▸ Work instructions: Return all of the data exactly, omitting any images.

====== Supplied material ======

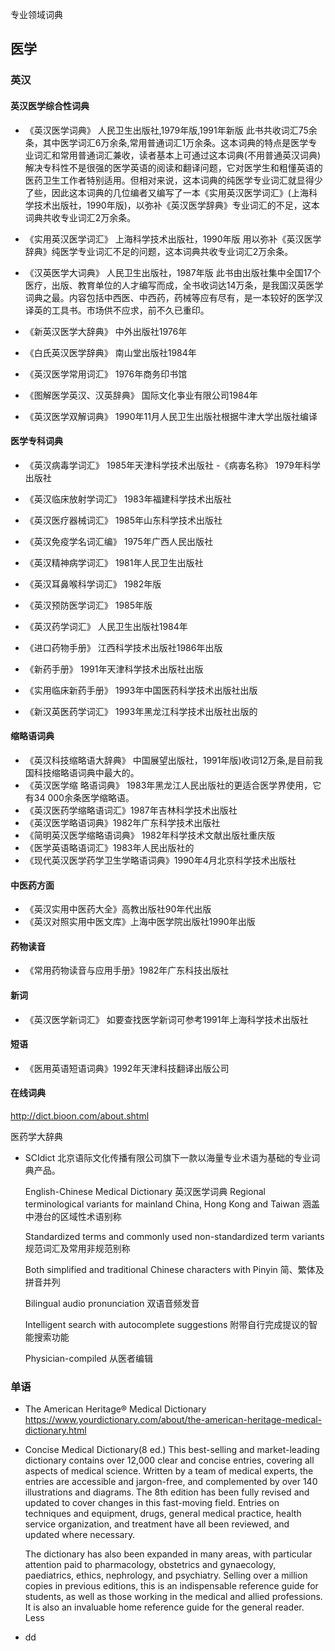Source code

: 专业领域词典
## 医学
### 英汉
#### 英汉医学综合性词典
-  《英汉医学词典》 
人民卫生出版社,1979年版,1991年新版 
此书共收词汇75余条，其中医学词汇6万余条,常用普通词汇1万余条。这本词典的特点是医学专业词汇和常用普通词汇兼收，读者基本上可通过这本词典(不用普通英汉词典)解决专科性不是很强的医学英语的阅读和翻译问题，它对医学生和粗懂英语的医药卫生工作者特别适用。但相对来说，这本词典的纯医学专业词汇就显得少了些，因此这本词典的几位编者又编写了一本《实用英汉医学词汇》(上海科学技术出版社，1990年版)，以弥补《英汉医学辞典》专业词汇的不足，这本词典共收专业词汇2万余条。

- 《实用英汉医学词汇》
上海科学技术出版社，1990年版
用以弥补《英汉医学辞典》纯医学专业词汇不足的问题，这本词典共收专业词汇2万余条。

- 《汉英医学大词典》 
人民卫生出版社，1987年版
此书由出版社集中全国17个医疗，出版、教育单位的人才编写而成，全书收词达14万条，是我国汉英医学词典之最。内容包括中西医、中西药，药械等应有尽有，是一本较好的医学汉译英的工具书。市场供不应求，前不久已重印。

- 《新英汉医学大辞典》
    中外出版社1976年

- 《白氏英汉医学辞典》
南山堂出版社1984年

- 《英汉医学常用词汇》
1976年商务印书馆

- 《图解医学英汉、汉英辞典》
国际文化亊业有限公司1984年

-  《英汉医学双解词典》
1990年11月人民卫生出版社根据牛津大学出版社编译

#### 医学专科词典
- 《英汉病毒学词汇》
1985年天津科学技术出版社
-《病毐名称》
1979年科学出版社

- 《英汉临床放射学词汇》
1983年福建科学技术出版社

- 《英汉医疗器械词汇》
1985年山东科学技术出版社

- 《英汉免疫学名词汇编》
1975年广西人民出版社

- 《英汉精神病学词汇》
1981年人民卫生出版社

- 《英汉耳鼻喉科学词汇》
1982年版

- 《英汉预防医学词汇》
1985年版

- 《英汉药学词汇》
人民卫生出版社1984年

- 《进口药物手册》
江西科学技术出版社1986年出版
- 《新药手册》
1991年天津科学技术出版社出版

- 《实用临床新药手册》
1993年中国医药科学技术出版社出版

- 《新汉英医药学词汇》
1993年黑龙江科学技术出版社出版的

#### 缩略语词典
- 《英汉科技缩略语大辞典》 
中国展望出版社，1991年版)收词12万条,是目前我国科技缩略语词典中最大的。
- 《英汉医学缩 略语词典》 1983年黑龙江人民出版社的更适合医学界使用，它有34 000余条医学缩略语。
- 《英汉医药学缩略语词汇》1987年吉林科学技术出版社
- 《英汉医学略语词典》1982年广东科学技术出版社
- 《简明英汉医学缩略语词典》 1982年科学技术文献出版社重庆版
- 《医学英语略语词汇》1983年人民出版社的
- 《现代英汉医学药学卫生学略语词典》1990年4月北京科学技术出版社

#### 中医药方面
- 《英汉实用中医药大全》高教出版社90年代出版
- 《英汉对照实用中医文库》上海中医学院出版社1990年出版
  
#### 药物读音
- 《常用药物读音与应用手册》1982年广东科技出版社
#### 新词
- 《英汉医学新词汇》 如要查找医学新词可参考1991年上海科学技术出版社
#### 短语
- 《医用英语短语词典》1992年天津科技翻译出版公司
  
#### 在线词典

 http://dict.bioon.com/about.shtml 


医药学大辞典

- SCIdict 
北京语际文化传播有限公司旗下一款以海量专业术语为基础的专业词典产品。 

    English-Chinese Medical Dictionary 英汉医学词典 
Regional terminological variants for mainland China, Hong Kong and Taiwan
涵盖中港台的区域性术语别称

    Standardized terms and commonly used non-standardized term variants
规范词汇及常用非规范别称

    Both simplified and traditional Chinese characters with Pinyin
简、繁体及拼音并列

    Bilingual audio pronunciation
双语音频发音

    Intelligent search with autocomplete suggestions
附带自行完成提议的智能搜索功能

    Physician-compiled
从医者编辑

### 单语
- The American Heritage® Medical Dictionary
 https://www.yourdictionary.com/about/the-american-heritage-medical-dictionary.html 
- Concise Medical Dictionary(8 ed.)
    This best-selling and market-leading dictionary contains over 12,000 clear and concise entries, covering all aspects of medical science. Written by a team of medical experts, the entries are accessible and jargon-free, and complemented by over 140 illustrations and diagrams. The 8th edition has been fully revised and updated to cover changes in this fast-moving field. Entries on techniques and equipment, drugs, general medical practice, health service organization, and treatment have all been reviewed, and updated where necessary.

    The dictionary has also been expanded in many areas, with particular attention paid to pharmacology, obstetrics and gynaecology, paediatrics, ethics, nephrology, and psychiatry. Selling over a million copies in previous editions, this is an indispensable reference guide for students, as well as those working in the medical and allied professions. It is also an invaluable home reference guide for the general reader. Less
- dd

======

▸ Answer section:
Source code

: 专业领域词典
## 医学
### 英汉
#### 英汉医学综合性词典
-  《英汉医学词典》 
人民卫生出版社,1979年版,1991年新版 
此书共收词汇75余条，其中医学词汇6万余条,常用普通词汇1万余条。这本词典的特点是医学专业词汇和常用普通词汇兼收，读者基本上可通过这本词典(不用普通英汉词典)解决专科性不是很强的医学英语的阅读和翻译问题，它对医学生和粗懂英语的医药卫生工作者特别适用。但相对来说，这本词典的纯医学专业词汇就显得少了些，因此这本词典的几位编者又编写了一本《实用英汉医学词汇》(上海科学技术出版社，1990年版)，以弥补《英汉医学辞典》专业词汇的不足，这本词典共收专业词汇2万余条。

- 《实用英汉医学词汇》
上海科学技术出版社，1990年版
用以弥补《英汉医学辞典》纯医学专业词汇不足的问题，这本词典共收专业词汇2万余条。

- 《汉英医学大词典》 
人民卫生出版社，1987年版
此书由出版社集中全国17个医疗，出版、教育单位的人才编写而成，全书收词达14万条，是我国汉英医学词典之最。内容包括中西医、中西药，药械等应有尽有，是一本较好的医学汉译英的工具书。市场供不应求，前不久已重印。

- 《新英汉医学大辞典》
    中外出版社1976年

- 《白氏英汉医学辞典》
南山堂出版社1984年

- 《英汉医学常用词汇》
1976年商务印书馆

- 《图解医学英汉、汉英辞典》
国际文化亊业有限公司1984年

-  《英汉医学双解词典》
1990年11月人民卫生出版社根据牛津大学出版社编译

#### 医学专科词典
- 《英汉病毒学词汇》
1985年天津科学技术出版社
-《病毐名称》
1979年科学出版社

- 《英汉临床放射学词汇》
1983年福建科学技术出版社

- 《英汉医疗器械词汇》
1985年山东科学技术出版社

- 《英汉免疫学名词汇编》
1975年广西人民出版社

- 《英汉精神病学词汇》
1981年人民卫生出版社

- 《英汉耳鼻喉科学词汇》
1982年版

- 《英汉预防医学词汇》
1985年版

- 《英汉药学词汇》
人民卫生出版社1984年

- 《进口药物手册》
江西科学技术出版社1986年出版
- 《新药手册》
1991年天津科学技术出版社出版

- 《实用临床新药手册》
1993年中国医药科学技术出版社出版

- 《新汉英医药学词汇》
1993年黑龙江科学技术出版社出版的

#### 缩略语词典
- 《英汉科技缩略语大辞典》 
中国展望出版社，1991年版)收词12万条,是目前我国科技缩略语词典中最大的。
- 《英汉医学缩 略语词典》 1983年黑龙江人民出版社的更适合医学界使用，它有34 000余条医学缩略语。
- 《英汉医药学缩略语词汇》1987年吉林科学技术出版社
- 《英汉医学略语词典》1982年广东科学技术出版社
- 《简明英汉医学缩略语词典》 1982年科学技术文献出版社重庆版
- 《医学英语略语词汇》1983年人民出版社的
- 《现代英汉医学药学卫生学略语词典》1990年4月北京科学技术出版社

#### 中医药方面
- 《英汉实用中医药大全》高教出版社90年代出版
- 《英汉对照实用中医文库》上海中医学院出版社1990年出版
  
#### 药物读音
- 《常用药物读音与应用手册》1982年广东科技出版社
#### 新词
- 《英汉医学新词汇》 如要查找医学新词可参考1991年上海科学技术出版社
#### 短语
- 《医用英语短语词典》1992年天津科技翻译出版公司
  
#### 在线词典

 http://dict.bioon.com/about.shtml 


医药学大辞典

- SCIdict 
北京语际文化传播有限公司旗下一款以海量专业术语为基础的专业词典产品。 

    English-Chinese Medical Dictionary 英汉医学词典 
Regional terminological variants for mainland China, Hong Kong and Taiwan
涵盖中港台的区域性术语别称

    Standardized terms and commonly used non-standardized term variants
规范词汇及常用非规范别称

    Both simplified and traditional Chinese characters with Pinyin
简、繁体及拼音并列

    Bilingual audio pronunciation
双语音频发音

    Intelligent search with autocomplete suggestions
附带自行完成提议的智能搜索功能

    Physician-compiled
从医者编辑

### 单语
- The American Heritage® Medical Dictionary
 https://www.yourdictionary.com/about/the-american-heritage-medical-dictionary.html 
- Concise Medical Dictionary(8 ed.)
    This best-selling and market-leading dictionary contains over 12,000 clear and concise entries, covering all aspects of medical science. Written by a team of medical experts, the entries are accessible and jargon-free, and complemented by over 140 illustrations and diagrams. The 8th edition has been fully revised and updated to cover changes in this fast-moving field. Entries on techniques and equipment, drugs, general medical practice, health service organization, and treatment have all been reviewed, and updated where necessary.

    The dictionary has also been expanded in many areas, with particular attention paid to pharmacology, obstetrics and gynaecology, paediatrics, ethics, nephrology, and psychiatry. Selling over a million copies in previous editions, this is an indispensable reference guide for students, as well as those working in the medical and allied professions. It is also an invaluable home reference guide for the general reader. Less
- dd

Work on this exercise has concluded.